"I have a lot of good friends there," Clawson said yesterday from his Fordham office. "I'm still in touch with a lot of them. I loved my three years at Villanova."
However, all those warm feelings will vanish for three hours or so tomorrow when Clawson and his Rams visit Villanova Stadium for an NCAA Division I-AA football tournament quarterfinal game against the Wildcats.
"It's going to be different on the other sideline and in the visitors' locker room," he said. "The only experience I've had there was on the home side, in the nice locker room.
"But once the game gets going, all sentiment is removed. I'm prepared to help our team beat the Villanova football team. Once it gets going, it becomes another game I want to win. Every time I coached at Villanova Stadium, I wanted to win, and this is no different."

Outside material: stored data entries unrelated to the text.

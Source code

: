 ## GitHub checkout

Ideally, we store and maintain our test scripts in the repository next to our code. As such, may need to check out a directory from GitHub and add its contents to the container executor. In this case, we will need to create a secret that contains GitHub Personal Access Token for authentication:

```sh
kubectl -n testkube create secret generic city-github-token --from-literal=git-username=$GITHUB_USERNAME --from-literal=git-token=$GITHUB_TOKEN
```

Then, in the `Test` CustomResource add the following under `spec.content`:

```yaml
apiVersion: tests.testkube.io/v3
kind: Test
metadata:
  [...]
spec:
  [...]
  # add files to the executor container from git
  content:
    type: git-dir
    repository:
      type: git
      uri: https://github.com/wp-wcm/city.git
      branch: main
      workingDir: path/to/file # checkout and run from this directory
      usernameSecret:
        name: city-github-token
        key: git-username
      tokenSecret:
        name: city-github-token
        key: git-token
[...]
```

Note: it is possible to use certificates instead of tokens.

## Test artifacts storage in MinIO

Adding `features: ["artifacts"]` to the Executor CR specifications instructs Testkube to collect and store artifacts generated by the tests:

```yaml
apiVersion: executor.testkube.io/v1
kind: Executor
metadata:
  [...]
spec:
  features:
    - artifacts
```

As 'Nova's offensive coordinator from 1996 through 1998, Clawson coached record-setting quarterback Chris Boden; Brian Finneran, winner of the 1997 Walter Payton Award, given to the outstanding offensive player in Division I-AA; and Brian Westbrook, who would go on to win the 2001 Payton Award.
He was on the sideline in 1997, the last time the Wildcats made it to the quarterfinals. Villanova, playing at home, lost that game to Youngstown State, 37-34.
Now he has the Rams in the playoffs for the first time since the program joined I-AA in 1989. They certainly have Villanova's attention, having knocked off Atlantic Ten Football Conference cochampion Northeastern, 29-24, on the road in the first round.
"Certainly, we feel very good for Dave's success," Talley said. "We feel like it's a feather in our cap. We've been really prideful in the fact that a Villanova guy has turned that program around, and done it with excellent coaching and quality players. Make no mistake, they do have quality players. You don't beat Northeastern without quality players."